The BoJ decision will be announced at around 3:00 GMT, accompanied by the bank’s quarterly outlook report. Governor Kazuo Ueda’s press conference will follow at 06:30 GMT.
The BoJ is set to stand pat on interest rates for the third consecutive meeting after ending eight years of negative rates in March.
The Japanese central bank is likely to debate whether to raise interest rates at its meeting next week, Reuters reported on Friday, citing four sources familiar with the BoJ's thinking.
One of the sources said, "the decision will be a close call and a hard one to make," given the uncertainty over the consumption outlook. "It's really a judgment call, in terms of whether to act now or later this year," another source said.

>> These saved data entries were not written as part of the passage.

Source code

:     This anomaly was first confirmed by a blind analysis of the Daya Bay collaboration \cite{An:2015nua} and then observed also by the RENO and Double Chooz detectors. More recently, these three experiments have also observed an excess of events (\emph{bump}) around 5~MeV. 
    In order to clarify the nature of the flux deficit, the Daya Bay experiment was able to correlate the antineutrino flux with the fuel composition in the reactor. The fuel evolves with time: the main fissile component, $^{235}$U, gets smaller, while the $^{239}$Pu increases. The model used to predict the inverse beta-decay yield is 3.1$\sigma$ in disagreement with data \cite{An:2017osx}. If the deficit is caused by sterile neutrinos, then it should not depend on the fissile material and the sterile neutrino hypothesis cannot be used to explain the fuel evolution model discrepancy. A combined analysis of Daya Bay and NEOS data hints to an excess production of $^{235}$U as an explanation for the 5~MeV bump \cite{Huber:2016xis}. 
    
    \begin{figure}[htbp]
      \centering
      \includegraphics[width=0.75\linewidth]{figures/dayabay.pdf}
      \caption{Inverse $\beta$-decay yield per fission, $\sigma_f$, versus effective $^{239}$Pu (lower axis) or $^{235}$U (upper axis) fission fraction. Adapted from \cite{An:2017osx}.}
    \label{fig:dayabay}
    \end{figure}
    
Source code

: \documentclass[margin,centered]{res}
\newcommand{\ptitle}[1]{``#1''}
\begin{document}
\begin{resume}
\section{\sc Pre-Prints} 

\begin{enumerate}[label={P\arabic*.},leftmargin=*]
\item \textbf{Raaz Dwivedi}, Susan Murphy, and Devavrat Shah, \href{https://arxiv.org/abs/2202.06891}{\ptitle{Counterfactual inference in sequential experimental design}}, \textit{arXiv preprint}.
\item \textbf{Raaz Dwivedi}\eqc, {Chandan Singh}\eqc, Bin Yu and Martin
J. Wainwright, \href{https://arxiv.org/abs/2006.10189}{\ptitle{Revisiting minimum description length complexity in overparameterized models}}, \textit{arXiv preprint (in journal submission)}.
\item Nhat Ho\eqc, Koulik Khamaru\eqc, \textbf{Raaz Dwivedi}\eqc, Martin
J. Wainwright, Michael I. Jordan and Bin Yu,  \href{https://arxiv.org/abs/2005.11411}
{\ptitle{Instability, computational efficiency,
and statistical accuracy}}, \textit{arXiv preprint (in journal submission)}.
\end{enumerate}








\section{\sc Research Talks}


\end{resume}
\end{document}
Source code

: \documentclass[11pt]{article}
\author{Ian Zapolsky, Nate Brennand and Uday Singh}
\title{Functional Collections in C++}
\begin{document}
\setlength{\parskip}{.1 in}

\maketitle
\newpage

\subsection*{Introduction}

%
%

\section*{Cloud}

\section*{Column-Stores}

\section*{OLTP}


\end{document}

Meanwhile, “the Bank of Japan must raise interest rates to prevent excessive declines in the Japanese Yen,” private-sector members of a key government council advocated at a meeting earlier this month where Governor Kazuo Ueda was present, Minutes of the meeting showed on July 24.
Some politicians have called on the BoJ to offer more clarity on its rate hike plan partly to stem the Yen’s fall to multi-decade lows against the US Dollar.
The swaps market is pricing in a 70% chance that the BoJ will hike rates by 10 basis points (bps), lifting the rate target to the 0.1% and 0.2% range.
The BoJ, however, is almost certain that it will scale back its massive JPY6 trillion ($38.14 billion) monthly Japanese government bonds (JGB) purchase programme, as indicated by them at its June policy meeting.
Back in June, the central bank did not make any changes to the monthly JGB buying programme but indicated that they “will decide on specific bond buying reduction plan for the next one-two years at next policy meeting.”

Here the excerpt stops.